(Data extracted from a collection)

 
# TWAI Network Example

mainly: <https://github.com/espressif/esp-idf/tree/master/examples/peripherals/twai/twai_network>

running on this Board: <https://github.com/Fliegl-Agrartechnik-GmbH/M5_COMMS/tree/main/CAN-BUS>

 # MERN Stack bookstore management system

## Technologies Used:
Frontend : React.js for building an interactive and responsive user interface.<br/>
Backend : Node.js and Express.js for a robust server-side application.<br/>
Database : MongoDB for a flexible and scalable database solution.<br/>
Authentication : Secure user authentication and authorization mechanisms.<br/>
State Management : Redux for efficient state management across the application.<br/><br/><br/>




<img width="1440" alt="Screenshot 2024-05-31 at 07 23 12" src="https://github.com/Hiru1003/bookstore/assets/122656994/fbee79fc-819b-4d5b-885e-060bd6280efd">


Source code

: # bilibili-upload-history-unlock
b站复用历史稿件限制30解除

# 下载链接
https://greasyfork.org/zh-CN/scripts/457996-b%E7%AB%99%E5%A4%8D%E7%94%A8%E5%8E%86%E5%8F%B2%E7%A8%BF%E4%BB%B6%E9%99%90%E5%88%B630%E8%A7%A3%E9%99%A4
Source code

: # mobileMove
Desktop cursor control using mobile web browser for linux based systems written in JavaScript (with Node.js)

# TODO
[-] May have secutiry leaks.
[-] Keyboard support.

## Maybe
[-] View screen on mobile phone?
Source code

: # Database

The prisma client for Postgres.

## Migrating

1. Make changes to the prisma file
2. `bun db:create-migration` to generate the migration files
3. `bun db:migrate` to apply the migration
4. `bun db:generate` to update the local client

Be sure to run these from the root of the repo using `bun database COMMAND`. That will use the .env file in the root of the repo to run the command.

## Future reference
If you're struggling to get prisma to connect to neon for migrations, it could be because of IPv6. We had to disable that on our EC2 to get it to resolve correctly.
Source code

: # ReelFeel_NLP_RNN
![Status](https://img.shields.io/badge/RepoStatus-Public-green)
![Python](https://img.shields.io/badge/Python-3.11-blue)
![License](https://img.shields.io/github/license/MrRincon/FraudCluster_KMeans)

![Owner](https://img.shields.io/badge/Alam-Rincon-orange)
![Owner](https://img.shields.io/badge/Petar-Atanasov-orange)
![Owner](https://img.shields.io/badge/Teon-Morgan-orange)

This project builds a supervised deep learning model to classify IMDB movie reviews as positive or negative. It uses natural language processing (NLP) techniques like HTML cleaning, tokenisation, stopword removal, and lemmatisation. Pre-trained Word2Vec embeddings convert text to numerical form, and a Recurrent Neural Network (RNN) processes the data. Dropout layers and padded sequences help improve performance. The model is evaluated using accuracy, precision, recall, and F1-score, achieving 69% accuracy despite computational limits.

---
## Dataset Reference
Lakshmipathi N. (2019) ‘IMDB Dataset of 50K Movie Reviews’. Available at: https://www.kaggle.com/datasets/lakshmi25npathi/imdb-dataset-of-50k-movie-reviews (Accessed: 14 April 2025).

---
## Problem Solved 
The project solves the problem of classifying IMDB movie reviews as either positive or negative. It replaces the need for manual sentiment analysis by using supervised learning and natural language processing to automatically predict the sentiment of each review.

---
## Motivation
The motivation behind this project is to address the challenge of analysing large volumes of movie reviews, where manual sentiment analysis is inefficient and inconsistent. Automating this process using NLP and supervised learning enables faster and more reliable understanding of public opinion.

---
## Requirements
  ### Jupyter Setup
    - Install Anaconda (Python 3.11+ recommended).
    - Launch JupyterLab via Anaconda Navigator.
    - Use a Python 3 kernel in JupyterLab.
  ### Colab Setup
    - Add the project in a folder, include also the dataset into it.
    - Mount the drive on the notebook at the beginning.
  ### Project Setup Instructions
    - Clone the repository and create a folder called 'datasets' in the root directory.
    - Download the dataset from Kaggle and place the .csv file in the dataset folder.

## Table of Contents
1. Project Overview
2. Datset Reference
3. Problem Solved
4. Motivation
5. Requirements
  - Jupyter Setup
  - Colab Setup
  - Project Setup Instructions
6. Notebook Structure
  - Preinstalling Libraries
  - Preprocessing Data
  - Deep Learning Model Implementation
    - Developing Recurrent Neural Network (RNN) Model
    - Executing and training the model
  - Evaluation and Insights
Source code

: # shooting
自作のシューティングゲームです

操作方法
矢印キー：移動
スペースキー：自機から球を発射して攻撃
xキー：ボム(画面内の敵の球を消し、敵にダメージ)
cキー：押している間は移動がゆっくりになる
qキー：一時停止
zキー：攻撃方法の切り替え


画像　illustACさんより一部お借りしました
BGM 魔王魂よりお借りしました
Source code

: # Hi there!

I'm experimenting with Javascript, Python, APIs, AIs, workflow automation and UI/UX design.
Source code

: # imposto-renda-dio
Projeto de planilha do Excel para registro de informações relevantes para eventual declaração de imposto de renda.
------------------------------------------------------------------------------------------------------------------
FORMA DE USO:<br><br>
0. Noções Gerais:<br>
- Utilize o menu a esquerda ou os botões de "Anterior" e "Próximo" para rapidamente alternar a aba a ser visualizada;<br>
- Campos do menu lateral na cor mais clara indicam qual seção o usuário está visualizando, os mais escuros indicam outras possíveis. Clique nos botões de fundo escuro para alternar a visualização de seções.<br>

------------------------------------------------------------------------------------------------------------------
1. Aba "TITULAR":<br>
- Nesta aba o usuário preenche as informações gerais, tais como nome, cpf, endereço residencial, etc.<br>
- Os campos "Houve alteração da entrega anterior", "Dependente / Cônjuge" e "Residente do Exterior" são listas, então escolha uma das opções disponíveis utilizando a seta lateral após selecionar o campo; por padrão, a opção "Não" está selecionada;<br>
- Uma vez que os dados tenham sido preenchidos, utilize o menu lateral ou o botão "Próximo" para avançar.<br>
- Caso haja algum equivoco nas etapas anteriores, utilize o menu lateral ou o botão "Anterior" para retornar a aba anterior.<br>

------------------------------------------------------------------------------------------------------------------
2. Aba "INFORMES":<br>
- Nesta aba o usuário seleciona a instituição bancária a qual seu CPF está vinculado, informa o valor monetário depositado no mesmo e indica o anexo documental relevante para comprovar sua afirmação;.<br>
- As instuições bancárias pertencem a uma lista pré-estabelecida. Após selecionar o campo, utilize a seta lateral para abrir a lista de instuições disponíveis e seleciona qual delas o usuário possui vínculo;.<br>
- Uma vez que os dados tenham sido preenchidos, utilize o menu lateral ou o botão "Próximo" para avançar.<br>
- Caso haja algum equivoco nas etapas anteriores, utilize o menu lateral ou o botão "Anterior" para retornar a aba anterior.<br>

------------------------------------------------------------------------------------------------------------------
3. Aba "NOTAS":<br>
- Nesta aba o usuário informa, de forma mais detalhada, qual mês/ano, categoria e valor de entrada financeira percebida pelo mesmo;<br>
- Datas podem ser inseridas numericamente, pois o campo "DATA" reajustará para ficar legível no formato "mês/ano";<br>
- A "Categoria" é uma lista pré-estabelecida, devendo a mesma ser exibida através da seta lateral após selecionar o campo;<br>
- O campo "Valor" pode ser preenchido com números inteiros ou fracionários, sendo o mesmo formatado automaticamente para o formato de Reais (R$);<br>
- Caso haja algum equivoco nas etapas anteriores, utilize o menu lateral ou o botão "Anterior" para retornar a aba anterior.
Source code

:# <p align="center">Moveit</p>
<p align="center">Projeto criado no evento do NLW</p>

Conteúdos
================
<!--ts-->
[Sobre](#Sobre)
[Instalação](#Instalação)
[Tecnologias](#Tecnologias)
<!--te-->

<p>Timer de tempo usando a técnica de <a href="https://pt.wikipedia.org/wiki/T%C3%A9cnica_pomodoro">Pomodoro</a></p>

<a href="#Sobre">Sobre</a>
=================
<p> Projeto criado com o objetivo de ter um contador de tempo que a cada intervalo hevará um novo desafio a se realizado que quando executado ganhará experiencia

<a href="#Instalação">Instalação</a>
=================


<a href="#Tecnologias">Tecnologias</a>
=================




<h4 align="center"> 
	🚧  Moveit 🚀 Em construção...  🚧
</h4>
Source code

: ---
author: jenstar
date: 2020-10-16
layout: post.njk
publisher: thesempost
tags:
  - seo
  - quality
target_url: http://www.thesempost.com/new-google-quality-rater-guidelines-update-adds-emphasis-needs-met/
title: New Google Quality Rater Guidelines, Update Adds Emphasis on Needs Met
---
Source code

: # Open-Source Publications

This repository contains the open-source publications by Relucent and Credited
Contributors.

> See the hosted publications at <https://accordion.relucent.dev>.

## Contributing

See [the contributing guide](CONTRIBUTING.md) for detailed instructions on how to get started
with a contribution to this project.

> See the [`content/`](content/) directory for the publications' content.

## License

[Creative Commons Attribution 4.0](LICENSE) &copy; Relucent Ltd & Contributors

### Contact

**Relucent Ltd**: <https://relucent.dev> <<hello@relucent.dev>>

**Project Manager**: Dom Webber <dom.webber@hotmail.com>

- Your goal
Among the lines above, find each one containing the string "analysis" and copy it.

- Answer to the exercise
The project solves the problem of classifying IMDB movie reviews as either positive or negative. It replaces the need for manual sentiment analysis by using supervised learning and natural language processing to automatically predict the sentiment of each review.
The motivation behind this project is to address the challenge of analysing large volumes of movie reviews, where manual sentiment analysis is inefficient and inconsistent. Automating this process using NLP and supervised learning enables faster and more reliable understanding of public opinion.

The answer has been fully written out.